▶ **TASK DIRECTIONS**
Although the records include pictures, print only the rest, exactly as written.

▶ **DATA SUPPLIED**
■ ■ ■ ■ ■

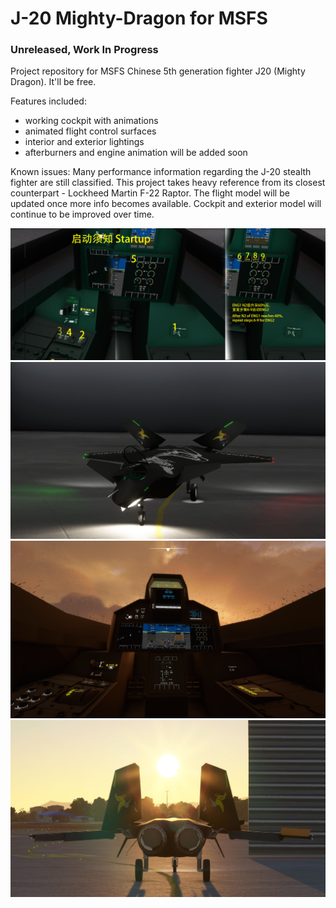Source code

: # J-20 Mighty-Dragon for MSFS
### Unreleased, Work In Progress
Project repository for MSFS Chinese 5th generation fighter J20 (Mighty Dragon). It'll be free.

Features included:
* working cockpit with animations
* animated flight control surfaces
* interior and exterior lightings
* afterburners and engine animation will be added soon

Known issues:
Many performance information regarding the J-20 stealth fighter are still classified. This project takes heavy reference from its closest counterpart - Lockheed Martin F-22 Raptor. The flight model will be updated once more info becomes available. Cockpit and exterior model will continue to be improved over time.

![Startup](https://github.com/h0rnb1ll/mighty-dragon/blob/main/images/screenshots/Microsoft%20Flight%20Simulator_2021.10.07-22.37_1.jpg)
![J20 Mighty Dragon](https://github.com/h0rnb1ll/mighty-dragon/blob/main/images/screenshots/Microsoft%20Flight%20Simulator_2021.10.07-22.01.jpg?raw=true)
![Cockpit WIP](https://github.com/h0rnb1ll/mighty-dragon/blob/main/images/screenshots/Microsoft%20Flight%20Simulator%20-%201.19.9.0%2010_6_2021%2011_36_40%20AM.png)
![Rear](https://github.com/h0rnb1ll/mighty-dragon/blob/main/images/screenshots/Microsoft%20Flight%20Simulator_2021.10.07-22.24.jpg)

■ ■ ■ ■ ■

▶ **SOLUTION FOR THIS PROBLEM**
Source code

: # J-20 Mighty-Dragon for MSFS
### Unreleased, Work In Progress
Project repository for MSFS Chinese 5th generation fighter J20 (Mighty Dragon). It'll be free.

Features included:
* working cockpit with animations
* animated flight control surfaces
* interior and exterior lightings
* afterburners and engine animation will be added soon

Known issues:
Many performance information regarding the J-20 stealth fighter are still classified. This project takes heavy reference from its closest counterpart - Lockheed Martin F-22 Raptor. The flight model will be updated once more info becomes available. Cockpit and exterior model will continue to be improved over time.

![Startup](https://github.com/h0rnb1ll/mighty-dragon/blob/main/images/screenshots/Microsoft%20Flight%20Simulator_2021.10.07-22.37_1.jpg)
![J20 Mighty Dragon](https://github.com/h0rnb1ll/mighty-dragon/blob/main/images/screenshots/Microsoft%20Flight%20Simulator_2021.10.07-22.01.jpg?raw=true)
![Cockpit WIP](https://github.com/h0rnb1ll/mighty-dragon/blob/main/images/screenshots/Microsoft%20Flight%20Simulator%20-%201.19.9.0%2010_6_2021%2011_36_40%20AM.png)
![Rear](https://github.com/h0rnb1ll/mighty-dragon/blob/main/images/screenshots/Microsoft%20Flight%20Simulator_2021.10.07-22.24.jpg)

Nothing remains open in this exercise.